── Stored data

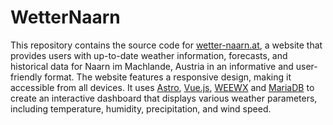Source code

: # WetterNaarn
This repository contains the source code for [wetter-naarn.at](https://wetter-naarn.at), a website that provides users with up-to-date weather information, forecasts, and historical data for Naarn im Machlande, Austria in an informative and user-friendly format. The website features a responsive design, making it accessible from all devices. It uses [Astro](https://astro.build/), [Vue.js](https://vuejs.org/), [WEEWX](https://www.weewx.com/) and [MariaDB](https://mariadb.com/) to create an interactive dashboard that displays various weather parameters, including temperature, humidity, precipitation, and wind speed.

────
── Stored data

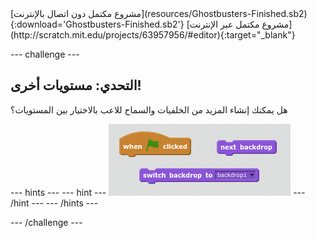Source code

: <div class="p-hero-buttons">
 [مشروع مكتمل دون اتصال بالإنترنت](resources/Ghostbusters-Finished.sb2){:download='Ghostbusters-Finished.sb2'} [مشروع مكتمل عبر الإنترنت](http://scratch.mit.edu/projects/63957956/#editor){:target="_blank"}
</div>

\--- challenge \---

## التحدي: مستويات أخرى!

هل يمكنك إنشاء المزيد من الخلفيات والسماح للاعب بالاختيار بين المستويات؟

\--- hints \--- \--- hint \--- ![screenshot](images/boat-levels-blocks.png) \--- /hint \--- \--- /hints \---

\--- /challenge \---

────

Exercise
Among the entries above, locate the lines containing "[مشروع مكتمل دون" and "## التحدي: مستويات أخرى!", and transcribe exactly those two lines and all lines between.

Solution for this task
 [مشروع مكتمل دون اتصال بالإنترنت](resources/Ghostbusters-Finished.sb2){:download='Ghostbusters-Finished.sb2'} [مشروع مكتمل عبر الإنترنت](http://scratch.mit.edu/projects/63957956/#editor){:target="_blank"}
</div>

\--- challenge \---

## التحدي: مستويات أخرى!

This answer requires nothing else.